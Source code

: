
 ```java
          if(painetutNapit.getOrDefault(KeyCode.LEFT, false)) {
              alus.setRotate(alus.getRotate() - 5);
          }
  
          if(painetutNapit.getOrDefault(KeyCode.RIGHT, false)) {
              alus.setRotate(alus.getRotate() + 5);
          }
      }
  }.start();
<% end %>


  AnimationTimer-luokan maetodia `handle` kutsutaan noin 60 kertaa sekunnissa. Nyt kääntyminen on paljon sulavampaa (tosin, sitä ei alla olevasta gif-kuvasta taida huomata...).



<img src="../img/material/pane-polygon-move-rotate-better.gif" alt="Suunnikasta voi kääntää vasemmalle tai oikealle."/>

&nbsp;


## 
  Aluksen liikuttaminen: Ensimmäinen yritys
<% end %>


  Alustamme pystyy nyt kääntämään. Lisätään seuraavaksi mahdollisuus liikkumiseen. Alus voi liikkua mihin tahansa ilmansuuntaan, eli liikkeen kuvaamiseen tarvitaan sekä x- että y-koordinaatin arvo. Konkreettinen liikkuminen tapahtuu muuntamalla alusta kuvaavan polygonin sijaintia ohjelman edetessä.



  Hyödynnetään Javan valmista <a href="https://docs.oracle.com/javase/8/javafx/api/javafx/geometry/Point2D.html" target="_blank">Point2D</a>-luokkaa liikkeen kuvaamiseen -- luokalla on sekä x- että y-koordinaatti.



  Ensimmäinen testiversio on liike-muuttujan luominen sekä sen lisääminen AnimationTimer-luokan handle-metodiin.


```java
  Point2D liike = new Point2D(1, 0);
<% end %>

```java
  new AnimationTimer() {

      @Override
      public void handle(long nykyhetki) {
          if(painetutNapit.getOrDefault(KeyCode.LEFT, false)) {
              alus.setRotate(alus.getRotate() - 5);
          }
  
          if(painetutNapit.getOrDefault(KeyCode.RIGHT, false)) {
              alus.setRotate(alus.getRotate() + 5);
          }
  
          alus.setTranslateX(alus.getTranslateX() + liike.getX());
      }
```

========================================

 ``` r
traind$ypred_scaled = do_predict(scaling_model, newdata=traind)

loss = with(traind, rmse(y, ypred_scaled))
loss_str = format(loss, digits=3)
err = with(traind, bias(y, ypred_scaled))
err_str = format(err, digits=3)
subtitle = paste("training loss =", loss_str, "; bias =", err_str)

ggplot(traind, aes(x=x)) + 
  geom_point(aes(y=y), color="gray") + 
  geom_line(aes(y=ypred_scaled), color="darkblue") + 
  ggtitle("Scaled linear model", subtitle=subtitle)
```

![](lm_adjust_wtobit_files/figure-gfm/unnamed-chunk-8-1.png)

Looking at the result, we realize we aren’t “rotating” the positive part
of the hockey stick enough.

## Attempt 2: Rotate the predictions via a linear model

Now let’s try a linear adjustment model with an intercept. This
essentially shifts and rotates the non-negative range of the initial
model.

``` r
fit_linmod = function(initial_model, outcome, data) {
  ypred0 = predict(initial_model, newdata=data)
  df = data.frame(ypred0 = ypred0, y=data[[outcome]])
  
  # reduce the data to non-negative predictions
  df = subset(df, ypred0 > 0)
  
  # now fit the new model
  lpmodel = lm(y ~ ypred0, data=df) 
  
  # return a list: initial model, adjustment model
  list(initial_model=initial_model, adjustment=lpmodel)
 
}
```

========================================

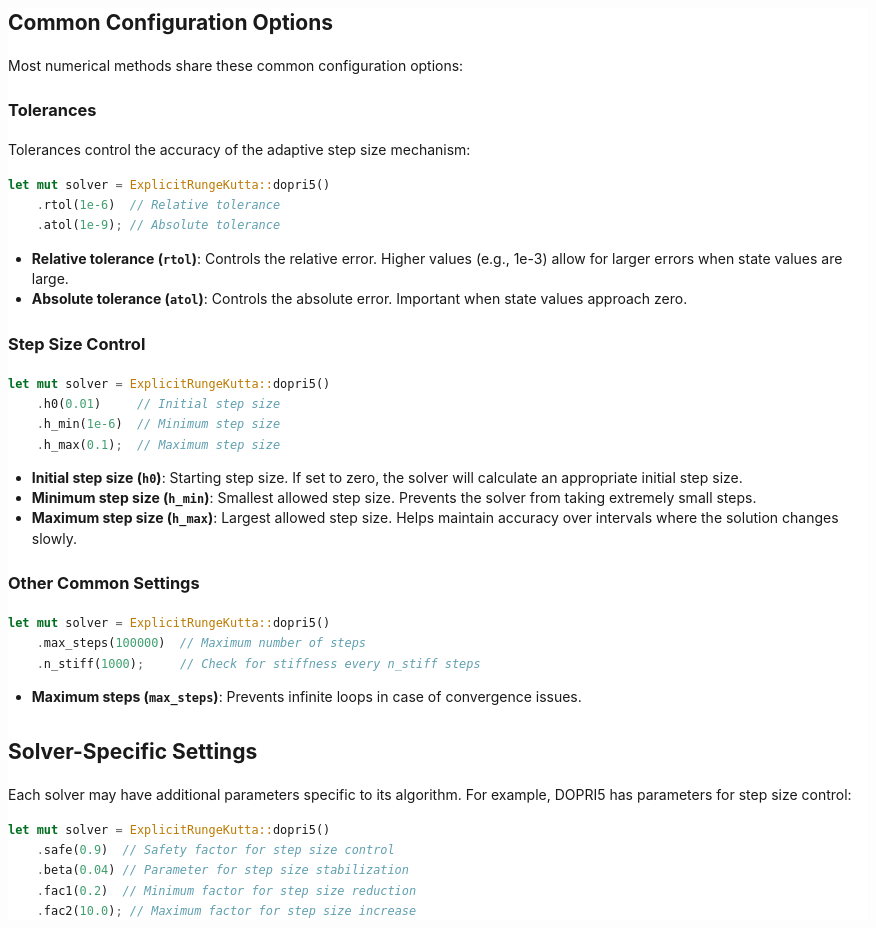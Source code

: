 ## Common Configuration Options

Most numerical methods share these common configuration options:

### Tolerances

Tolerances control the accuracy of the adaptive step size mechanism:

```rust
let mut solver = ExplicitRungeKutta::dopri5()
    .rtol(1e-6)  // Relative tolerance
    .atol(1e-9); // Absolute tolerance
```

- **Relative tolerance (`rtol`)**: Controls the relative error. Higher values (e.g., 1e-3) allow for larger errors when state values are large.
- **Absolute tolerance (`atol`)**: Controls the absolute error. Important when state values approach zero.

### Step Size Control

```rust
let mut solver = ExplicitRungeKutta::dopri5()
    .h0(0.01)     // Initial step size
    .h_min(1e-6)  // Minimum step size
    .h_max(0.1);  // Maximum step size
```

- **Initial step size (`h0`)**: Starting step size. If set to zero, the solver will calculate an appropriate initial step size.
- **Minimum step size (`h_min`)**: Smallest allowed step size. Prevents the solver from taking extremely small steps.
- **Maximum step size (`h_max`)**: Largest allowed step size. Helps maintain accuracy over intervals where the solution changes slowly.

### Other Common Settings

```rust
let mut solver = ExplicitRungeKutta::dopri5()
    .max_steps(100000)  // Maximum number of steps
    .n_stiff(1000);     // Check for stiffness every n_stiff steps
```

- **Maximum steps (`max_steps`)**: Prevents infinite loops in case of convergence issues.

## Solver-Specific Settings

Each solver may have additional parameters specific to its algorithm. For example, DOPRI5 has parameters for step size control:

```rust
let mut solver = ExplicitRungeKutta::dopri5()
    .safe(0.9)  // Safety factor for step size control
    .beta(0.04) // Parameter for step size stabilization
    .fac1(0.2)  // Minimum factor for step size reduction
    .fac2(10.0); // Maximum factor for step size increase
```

========================================

In the listing, find every line with the word "color" and return it.

  geom_point(aes(y=y), color="gray") + 
  geom_line(aes(y=ypred_scaled), color="darkblue") + 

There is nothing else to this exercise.